FIGURE 1. (A) Synthesis of TS-1 zeolite from Ti–diol–Si polymers. (B) Photograph of the liquid raw materials and solid polymer products. (C) Types of alkyl titanates, alkyl silicates and alkyl diols used. (D) Transesterification reaction. (E) Photograph of the Ti–diol–Si polymers. Reprinted with permission from Xing et al. (2021). Copyright 2021 Royal Society of Chemistry.
Thangaraj et al. (1992) proposed to replace traditional TEOT with tetrabutyl titanate (TBOT) due to the hydrolysis rate of TBOT matched with TEOS, thus avoiding the formation of extra-framework titanium species. In addition, they also reported the reduction of these extra-framework titanium species in the synthesis by changing the feeding sequence or adding isopropanol.
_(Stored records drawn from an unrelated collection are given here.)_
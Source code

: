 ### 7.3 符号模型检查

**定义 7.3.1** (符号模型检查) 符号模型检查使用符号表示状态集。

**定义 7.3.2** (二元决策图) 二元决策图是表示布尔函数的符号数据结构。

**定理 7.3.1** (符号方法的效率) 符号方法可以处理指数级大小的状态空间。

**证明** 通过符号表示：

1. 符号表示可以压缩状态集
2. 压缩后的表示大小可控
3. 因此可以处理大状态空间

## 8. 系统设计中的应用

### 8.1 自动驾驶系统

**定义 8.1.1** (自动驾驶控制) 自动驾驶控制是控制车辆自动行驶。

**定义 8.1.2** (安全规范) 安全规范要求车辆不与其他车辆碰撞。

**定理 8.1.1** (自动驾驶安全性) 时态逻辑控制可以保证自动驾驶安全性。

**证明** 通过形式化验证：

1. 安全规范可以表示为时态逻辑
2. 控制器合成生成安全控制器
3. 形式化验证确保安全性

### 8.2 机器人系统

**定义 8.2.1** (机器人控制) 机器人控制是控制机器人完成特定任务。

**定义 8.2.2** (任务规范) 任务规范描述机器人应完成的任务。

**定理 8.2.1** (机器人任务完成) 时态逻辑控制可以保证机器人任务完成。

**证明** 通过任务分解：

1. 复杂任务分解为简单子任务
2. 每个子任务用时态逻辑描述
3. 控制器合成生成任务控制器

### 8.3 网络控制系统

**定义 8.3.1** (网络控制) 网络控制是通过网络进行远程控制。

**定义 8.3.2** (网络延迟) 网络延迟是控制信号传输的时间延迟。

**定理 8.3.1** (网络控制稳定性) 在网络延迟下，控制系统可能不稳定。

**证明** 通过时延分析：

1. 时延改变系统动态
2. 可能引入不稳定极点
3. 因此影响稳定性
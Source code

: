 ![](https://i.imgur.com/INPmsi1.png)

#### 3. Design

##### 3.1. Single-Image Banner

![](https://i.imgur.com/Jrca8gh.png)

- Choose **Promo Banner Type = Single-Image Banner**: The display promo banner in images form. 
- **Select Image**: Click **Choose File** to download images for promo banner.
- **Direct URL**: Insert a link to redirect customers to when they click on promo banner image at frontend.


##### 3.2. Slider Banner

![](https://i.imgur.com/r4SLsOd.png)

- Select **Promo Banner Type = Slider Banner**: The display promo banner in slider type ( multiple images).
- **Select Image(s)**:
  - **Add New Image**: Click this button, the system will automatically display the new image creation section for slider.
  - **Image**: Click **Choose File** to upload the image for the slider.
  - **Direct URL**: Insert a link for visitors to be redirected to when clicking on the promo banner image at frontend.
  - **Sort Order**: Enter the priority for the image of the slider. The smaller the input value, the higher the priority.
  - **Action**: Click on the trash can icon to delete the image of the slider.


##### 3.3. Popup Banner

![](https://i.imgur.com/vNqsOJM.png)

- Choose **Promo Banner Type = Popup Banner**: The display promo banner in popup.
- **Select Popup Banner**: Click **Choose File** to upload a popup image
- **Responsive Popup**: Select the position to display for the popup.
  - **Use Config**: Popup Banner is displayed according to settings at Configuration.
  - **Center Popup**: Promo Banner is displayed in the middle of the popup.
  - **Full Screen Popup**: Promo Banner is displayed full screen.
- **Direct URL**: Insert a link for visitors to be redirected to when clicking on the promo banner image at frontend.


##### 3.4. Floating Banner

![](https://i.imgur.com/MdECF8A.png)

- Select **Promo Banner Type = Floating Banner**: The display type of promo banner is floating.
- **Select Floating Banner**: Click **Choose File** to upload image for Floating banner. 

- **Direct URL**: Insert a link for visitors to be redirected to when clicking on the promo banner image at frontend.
Compared with organic esters of TBOT and TEOS, inorganic silicon and titanium sources are much cheaper. Thus, the researchers have developed many inorganic titanium and silicon source as the raw materials for the synthesis of TS-1 zeolite. For the inorganic titanium sources, it has been reported titanium fluoride (TiF4, Jorda et al., 1997), TiCl3 (Gao et al., 1995), TiCl4 (Shibata et al., 1997; Zuo et al., 2011), and Ti(SO4)2 (Zhang et al., 2006). For the inorganic silicon sources, it has been reported colloidal silica (Zuo et al., 2011), fumed silica (Shibata et al., 1997; Zhang et al., 2009), solid silica gel (Zhang et al., 2006). For examples, when TiCl3 was used for titanium source (Gao et al., 1995), hydrolysis of TiCl3 is relatively slow compared with TBOT, thus avoiding the formation of the extra-framework titanium species. When the TiF4 was employed (Shibata et al., 1997; Zuo et al., 2011), it is also avoided the formation of extra-framework titanium species in the TS-1 zeolite because TiF4 is more stable than TBOT in the synthesis. Catalytic tests in cyclohexanone ammoximation and hydroxylation of phenol showed that these TS-1 zeolites from inorganic sources were comparable with the TS-1 zeolites from the organic esters. Furthermore, Zhang et al. (2006) reported that solid silica gel and titanium sulfate were used as raw materials to synthesize TS-1 zeolite with good catalytic performance. In this case, a SiO2-TiO2 precursor with Si-O-Ti bonds was prepared for the hydrothermal synthesis. Table 1 briefly summarized the synthesis of TS-1 zeolites using various raw materials. Obviously, the use of inorganic titanium and silicon as raw materials simplifies the synthetic steps, avoids the generation of anatase, and reduces the cost of TS-1 zeolite.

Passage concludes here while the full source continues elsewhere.